Plenaries: Femto-photography, 3D medical scaffolds, and China's AM advances
After a day of short courses, ICALEO 2013 formally got under way with three eye-opening presentations addressing femto-photography to see around corners; laser-driven nanofabrication of 3D scaffolds to assist the growth of bone, cartilage, skin and fat; and China's significant advances in additive manufacturing of durable large metal components, particularly for the aviation sector and the new C919 airliner.
Studies from multi-beam welding to green photomasks
After those opening plenaries, presentations addressed a range of studies, including explorations of multi-beam welding and additive manufacturing and a "green" method of laser lithography using a damage-resistant holographic photomask that can reduce water use and waste materials in electronics processing. From analyses of fiber and diode lasers to the processing of metals and carbon fiber reinforced polymers to the monitoring of laser processes, ICALEO's proceedings lived up to their billing as the guidebook of current laser research.
The laser industry is "an anchor point of production for the future," said LIA president Klaus Loeffler of Trumpf. "We are here to share our research, to discuss it with other colleagues from other areas in the world, and we will hopefully come back to our research labs with new ideas and new directions."

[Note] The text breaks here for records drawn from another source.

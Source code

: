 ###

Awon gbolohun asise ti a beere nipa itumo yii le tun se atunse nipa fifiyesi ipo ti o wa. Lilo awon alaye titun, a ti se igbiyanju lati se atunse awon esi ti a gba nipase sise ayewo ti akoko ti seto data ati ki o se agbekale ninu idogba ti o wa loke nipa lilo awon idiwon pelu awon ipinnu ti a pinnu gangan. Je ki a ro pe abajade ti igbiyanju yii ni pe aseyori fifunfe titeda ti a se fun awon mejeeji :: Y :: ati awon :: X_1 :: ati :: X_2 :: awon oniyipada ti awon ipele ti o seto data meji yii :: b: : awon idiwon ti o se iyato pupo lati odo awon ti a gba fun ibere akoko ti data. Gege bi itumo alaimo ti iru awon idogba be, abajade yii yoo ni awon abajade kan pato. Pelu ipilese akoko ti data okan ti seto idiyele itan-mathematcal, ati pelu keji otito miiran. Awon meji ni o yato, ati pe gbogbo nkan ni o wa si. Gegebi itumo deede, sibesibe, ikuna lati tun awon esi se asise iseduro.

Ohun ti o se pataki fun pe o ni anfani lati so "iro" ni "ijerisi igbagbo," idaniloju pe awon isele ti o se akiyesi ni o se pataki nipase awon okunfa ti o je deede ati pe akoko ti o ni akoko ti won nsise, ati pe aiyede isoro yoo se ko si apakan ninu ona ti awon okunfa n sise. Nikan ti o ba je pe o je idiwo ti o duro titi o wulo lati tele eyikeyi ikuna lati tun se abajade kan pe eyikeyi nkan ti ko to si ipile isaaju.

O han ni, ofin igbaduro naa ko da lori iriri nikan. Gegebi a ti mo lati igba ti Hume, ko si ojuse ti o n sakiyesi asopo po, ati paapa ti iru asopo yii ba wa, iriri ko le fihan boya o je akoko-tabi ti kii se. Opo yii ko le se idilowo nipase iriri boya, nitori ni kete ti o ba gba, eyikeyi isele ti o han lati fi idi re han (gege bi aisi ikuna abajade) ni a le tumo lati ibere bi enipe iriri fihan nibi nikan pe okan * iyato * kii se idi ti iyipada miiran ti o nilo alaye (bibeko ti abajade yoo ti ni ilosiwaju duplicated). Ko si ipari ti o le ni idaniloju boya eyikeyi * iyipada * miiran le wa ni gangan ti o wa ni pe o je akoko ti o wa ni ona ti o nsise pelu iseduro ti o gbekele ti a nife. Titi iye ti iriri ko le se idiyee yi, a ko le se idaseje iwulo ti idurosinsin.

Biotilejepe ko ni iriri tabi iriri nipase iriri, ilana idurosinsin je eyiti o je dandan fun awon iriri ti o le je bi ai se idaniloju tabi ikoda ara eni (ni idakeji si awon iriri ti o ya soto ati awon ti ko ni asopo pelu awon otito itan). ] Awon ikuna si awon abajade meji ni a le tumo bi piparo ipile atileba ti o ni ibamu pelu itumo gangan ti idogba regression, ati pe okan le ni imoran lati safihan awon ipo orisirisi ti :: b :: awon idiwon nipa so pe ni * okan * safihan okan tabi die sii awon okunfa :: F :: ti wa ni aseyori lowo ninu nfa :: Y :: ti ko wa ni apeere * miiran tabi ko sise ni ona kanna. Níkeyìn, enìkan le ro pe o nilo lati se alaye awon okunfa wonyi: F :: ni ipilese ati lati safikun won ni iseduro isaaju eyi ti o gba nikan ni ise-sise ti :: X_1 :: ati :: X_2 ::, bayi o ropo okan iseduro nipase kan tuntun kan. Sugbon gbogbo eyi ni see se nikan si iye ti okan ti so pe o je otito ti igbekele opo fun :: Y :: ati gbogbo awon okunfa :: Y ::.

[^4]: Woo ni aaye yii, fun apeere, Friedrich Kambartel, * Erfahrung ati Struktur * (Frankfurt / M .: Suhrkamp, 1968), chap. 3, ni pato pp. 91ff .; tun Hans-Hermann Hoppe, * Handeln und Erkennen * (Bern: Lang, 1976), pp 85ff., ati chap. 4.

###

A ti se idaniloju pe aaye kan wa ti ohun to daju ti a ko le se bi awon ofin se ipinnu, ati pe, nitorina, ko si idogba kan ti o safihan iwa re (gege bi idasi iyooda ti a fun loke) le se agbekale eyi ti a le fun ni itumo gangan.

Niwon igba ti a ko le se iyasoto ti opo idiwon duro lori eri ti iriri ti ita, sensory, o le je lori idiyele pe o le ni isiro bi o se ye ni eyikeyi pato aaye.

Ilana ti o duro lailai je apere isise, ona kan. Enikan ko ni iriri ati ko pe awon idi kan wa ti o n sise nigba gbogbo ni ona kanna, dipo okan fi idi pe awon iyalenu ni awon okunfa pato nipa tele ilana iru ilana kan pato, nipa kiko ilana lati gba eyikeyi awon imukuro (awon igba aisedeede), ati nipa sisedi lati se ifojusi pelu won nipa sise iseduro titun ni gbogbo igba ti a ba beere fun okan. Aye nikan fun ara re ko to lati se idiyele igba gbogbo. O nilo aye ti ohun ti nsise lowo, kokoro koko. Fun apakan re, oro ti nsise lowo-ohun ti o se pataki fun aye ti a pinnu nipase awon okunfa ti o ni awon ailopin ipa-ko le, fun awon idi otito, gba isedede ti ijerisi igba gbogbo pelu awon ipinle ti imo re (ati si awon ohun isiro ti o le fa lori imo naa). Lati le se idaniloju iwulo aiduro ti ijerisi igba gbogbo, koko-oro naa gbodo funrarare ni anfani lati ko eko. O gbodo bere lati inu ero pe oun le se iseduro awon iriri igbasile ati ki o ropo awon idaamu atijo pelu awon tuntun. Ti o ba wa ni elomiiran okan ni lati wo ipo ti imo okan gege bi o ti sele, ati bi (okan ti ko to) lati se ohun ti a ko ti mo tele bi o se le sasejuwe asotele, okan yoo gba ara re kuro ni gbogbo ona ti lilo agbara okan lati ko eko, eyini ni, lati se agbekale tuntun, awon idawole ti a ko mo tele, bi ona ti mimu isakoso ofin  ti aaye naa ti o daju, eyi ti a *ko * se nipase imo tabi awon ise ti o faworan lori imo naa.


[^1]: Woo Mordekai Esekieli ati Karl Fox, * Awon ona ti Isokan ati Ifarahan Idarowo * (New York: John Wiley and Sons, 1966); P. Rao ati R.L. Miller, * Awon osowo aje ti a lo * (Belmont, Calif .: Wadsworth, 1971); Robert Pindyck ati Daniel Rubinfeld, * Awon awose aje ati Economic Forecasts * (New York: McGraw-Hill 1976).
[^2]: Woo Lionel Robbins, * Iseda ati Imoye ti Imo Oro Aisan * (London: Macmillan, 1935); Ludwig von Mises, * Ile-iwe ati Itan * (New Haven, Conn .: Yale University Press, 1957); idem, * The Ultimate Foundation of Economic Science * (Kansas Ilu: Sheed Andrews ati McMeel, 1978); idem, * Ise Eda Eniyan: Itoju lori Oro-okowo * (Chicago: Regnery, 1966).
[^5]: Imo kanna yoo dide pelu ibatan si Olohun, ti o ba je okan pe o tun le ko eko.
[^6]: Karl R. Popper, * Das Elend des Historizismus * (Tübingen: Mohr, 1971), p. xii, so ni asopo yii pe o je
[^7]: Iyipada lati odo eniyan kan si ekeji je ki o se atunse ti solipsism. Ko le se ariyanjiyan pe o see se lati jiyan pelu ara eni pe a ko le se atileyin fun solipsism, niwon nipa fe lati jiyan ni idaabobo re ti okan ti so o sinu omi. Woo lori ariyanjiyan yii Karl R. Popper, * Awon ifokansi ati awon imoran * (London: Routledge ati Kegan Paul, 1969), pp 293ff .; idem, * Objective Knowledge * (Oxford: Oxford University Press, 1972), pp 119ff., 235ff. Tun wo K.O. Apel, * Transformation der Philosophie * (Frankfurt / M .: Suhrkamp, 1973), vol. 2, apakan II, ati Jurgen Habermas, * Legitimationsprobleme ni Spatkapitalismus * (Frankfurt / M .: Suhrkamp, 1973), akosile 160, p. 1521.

Turning a laser idea into a sustainable business
While the applications research presented at ICALEO fuels advanced manufacturing techniques around the world, this year's panel discussion, "How to Turn Your Laser Idea Into a Sustainable Business," provided insights into how to translate the advantages of laser processing into profit. The session opened with LIA past president David Belforte noting prime laser manufacturing opportunities including car making, medical devices, wind turbines, aircraft turbine engines, and smart phones. After his report, five industry insiders gave their perspectives on having started a variety of businesses, from job shops to systems integration to consulting, and how, despite recent economic difficulties, lasers remain a lucrative pursuit.
"There are a lot of things you can learn here so that you can exchange a lot and prepare the next steps for the next project (and) for the next products," noted ICALEO general chair Stefan Kaierle of Germany's Laser Zentrum Hannover. Kaierle, in his first year leading ICALEO's planning, will reprise the role next year when ICALEO is held in San Diego from Oct. 19-23.